Dear Editor,
The Trinidad & Tobago-based consulting group continues, unfortunately, to befuddle Guyanese readers of Stabroek Business (‘Performance management practices: It’s not an HR “thing,”‘ April 20) with their one-size-fits-all generic solutions to practical management issues that must be contextualized, lest we do more harm than good by any such generalized, text-book approach. With all due respect, I believe that my repeated caution is particularly poignant, having regard to the current topical discussions in Guyana about the rather unorthodox staffing practices of Guyana’s largest employer (viz the government) as well as the unconventional management practices in GuySuCo, an equally large employer facing some life-threatening operational and extremely challenging HR issues. In such a context, the very caption of the consulting group’s paper is at least counter-intuitive and potentially counter-productive.
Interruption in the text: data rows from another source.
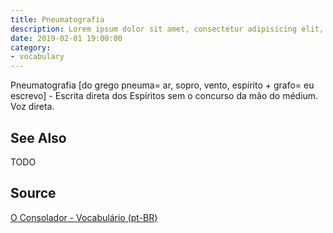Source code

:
 ```yaml
---
title: Pneumatografia
description: Lorem ipsum dolor sit amet, consectetur adipisicing elit, sed do eiusmod tempor incididunt ut labore et dolore magna aliqua.  TODO
date: 2019-02-01 19:00:00
category:
- vocabulary
---
```


Pneumatografia [do grego pneuma= ar, sopro, vento, espírito + grafo= eu escrevo] - Escrita direta dos Espíritos sem o concurso da mão do médium.
 Voz direta.

## See Also
TODO

## Source
[O Consolador - Vocabulário (pt-BR)](http://www.oconsolador.com.br/linkfixo/vocabulario/principal.html)
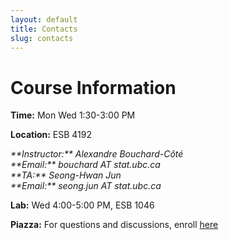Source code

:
 ```yaml
---
layout: default
title: Contacts
slug: contacts
---
```


Course Information
===================

**Time:** Mon Wed 1:30-3:00 PM

**Location:** ESB 4192

<address>
**Instructor:** Alexandre Bouchard-Côté<br/>
**Email:** bouchard AT stat.ubc.ca
</address>

<address>
**TA:** Seong-Hwan Jun <br/>
**Email:** seong.jun AT stat.ubc.ca
</address>

**Lab:** Wed 4:00-5:00 PM, ESB 1046

**Piazza:** For questions and discussions, enroll [here](https://piazza.com/ubc.ca/winterterm22013/stat547q/home)
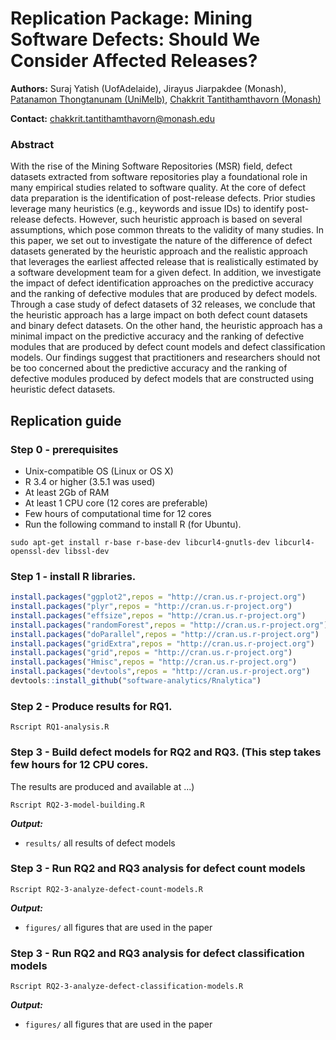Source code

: # Replication Package: Mining Software Defects: Should We Consider Affected Releases?

**Authors:** Suraj Yatish (UofAdelaide), Jirayus Jiarpakdee (Monash), [Patanamon Thongtanunam (UniMelb)](http://patanamon.com), [Chakkrit Tantithamthavorn (Monash)](http://www.chakkrit.com)

**Contact:** chakkrit.tantithamthavorn@monash.edu

### Abstract

With the rise of the Mining Software Repositories (MSR) field, defect datasets extracted from software repositories play a foundational role in many empirical studies related to software quality. At the core of defect data preparation is the identification of post-release defects. Prior studies leverage many heuristics (e.g., keywords and issue IDs) to identify post-release defects. However, such heuristic approach is based on several assumptions, which pose common threats to the validity of many studies. In this paper, we set out to investigate the nature of the difference of defect datasets generated by the heuristic approach and the realistic approach that leverages the earliest affected release that is realistically estimated by a software development team for a given defect. In addition, we investigate the impact of defect identification approaches on the predictive accuracy and the ranking of defective modules that are produced by defect models. Through a case study of defect datasets of 32 releases, we conclude that the heuristic approach has a large impact on both defect count datasets and binary defect datasets. On the other hand, the heuristic approach has a minimal impact on the predictive accuracy and the ranking of defective modules that are produced by defect count models and defect classification models. Our findings suggest that practitioners and researchers should not be too concerned about the predictive accuracy and the ranking of defective modules produced by defect models that are constructed using heuristic defect datasets.

## Replication guide


### Step 0 - prerequisites

- Unix-compatible OS (Linux or OS X)
- R 3.4 or higher (3.5.1 was used)
- At least 2Gb of RAM
- At least 1 CPU core (12 cores are preferable)
- Few hours of computational time for 12 cores
- Run the following command to install R (for Ubuntu).

```
sudo apt-get install r-base r-base-dev libcurl4-gnutls-dev libcurl4-openssl-dev libssl-dev
```

### Step 1 - install R libraries.

```R
install.packages("ggplot2",repos = "http://cran.us.r-project.org")
install.packages("plyr",repos = "http://cran.us.r-project.org")
install.packages("effsize",repos = "http://cran.us.r-project.org")
install.packages("randomForest",repos = "http://cran.us.r-project.org")
install.packages("doParallel",repos = "http://cran.us.r-project.org")
install.packages("gridExtra",repos = "http://cran.us.r-project.org")
install.packages("grid",repos = "http://cran.us.r-project.org")
install.packages("Hmisc",repos = "http://cran.us.r-project.org")
install.packages("devtools",repos = "http://cran.us.r-project.org")
devtools::install_github("software-analytics/Rnalytica")
```

### Step 2 - Produce results for RQ1.

```
Rscript RQ1-analysis.R
```

### Step 3 - Build defect models for RQ2 and RQ3. (This step takes few hours for 12 CPU cores. 
The results are produced and available at ...)

```
Rscript RQ2-3-model-building.R
```

***Output:***

- `results/` all results of defect models

### Step 3 - Run RQ2 and RQ3 analysis for defect count models

```
Rscript RQ2-3-analyze-defect-count-models.R
```

***Output:***

- `figures/` all figures that are used in the paper

### Step 3 - Run RQ2 and RQ3 analysis for defect classification models

```
Rscript RQ2-3-analyze-defect-classification-models.R
```

***Output:***

- `figures/` all figures that are used in the paper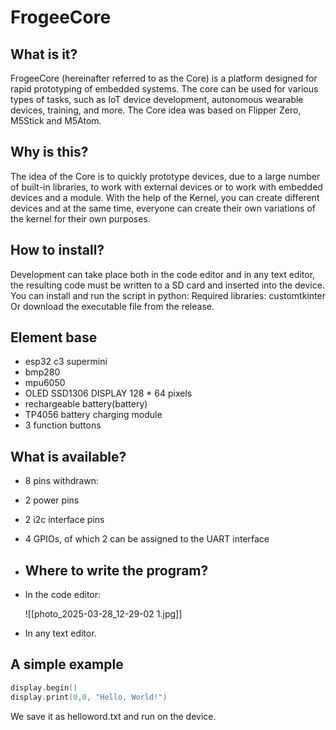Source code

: 
# FrogeeCore
## What is it? 
FrogeeCore (hereinafter referred to as the Core) is a platform designed for rapid prototyping of embedded systems. The core can be used for various types of tasks, such as IoT device development, autonomous wearable devices, training, and more. The Core idea was based on Flipper Zero, M5Stick and M5Atom. 
## Why is this? 
The idea of the Core is to quickly prototype devices, due to a large number of built-in libraries, to work with external devices or to work with embedded devices and a module. With the help of the Kernel, you can create different devices and at the same time, everyone can create their own variations of the kernel for their own purposes. 
## How to install?
Development can take place both in the code editor and in any text editor, the resulting code must be written to a SD card and inserted into the device. You can install and run the script in python: Required libraries: customtkinter Or download the executable file from the release. 
## Element base 
- esp32 c3 supermini 
- bmp280 
- mpu6050 
- OLED SSD1306 DISPLAY 128 * 64 pixels 
- rechargeable battery(battery)  
- TP4056 battery charging module 
- 3 function buttons 
## What is available? 
- 8 pins withdrawn: 
- 2 power pins 
- 2 i2c interface pins 
- 4 GPIOs, of which 2 can be assigned to the UART interface 
- ## Where to write the program? 
- In the code editor: 

	![[photo_2025-03-28_12-29-02 1.jpg]]

- In any text editor. 

## A simple example 
```swift
display.begin() 
display.print(0,0, "Hello, World!") 
```
We save it as helloword.txt and run on the device.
The paper belabours the point that performance management is “the way of managing business” at all levels of the organization. Does this not beg the question of how you can manage at any level without HR inputs? Paradoxically, the writer raves about a book that talks about “how the power of the masses can change everything,” and asks the rhetorical question how to “leverage the power of the masses“ in a way that only adds confusion to my mind. Of course such a conundrum can lead to self-doubt, but I am strangely comforted by the writer’s own answer to the rhetoric about structure driving performance, when she went on to elaborate on the relevance of reporting relationships and flow of information through the right people at the right time, etc.
Finally, as I indicated in my earlier comments on the writer’s take on performance management, I am concerned about the unnecessary overburden of academia on what was promised as performance management practices, and therefore felt obliged to forewarn my compatriots accordingly.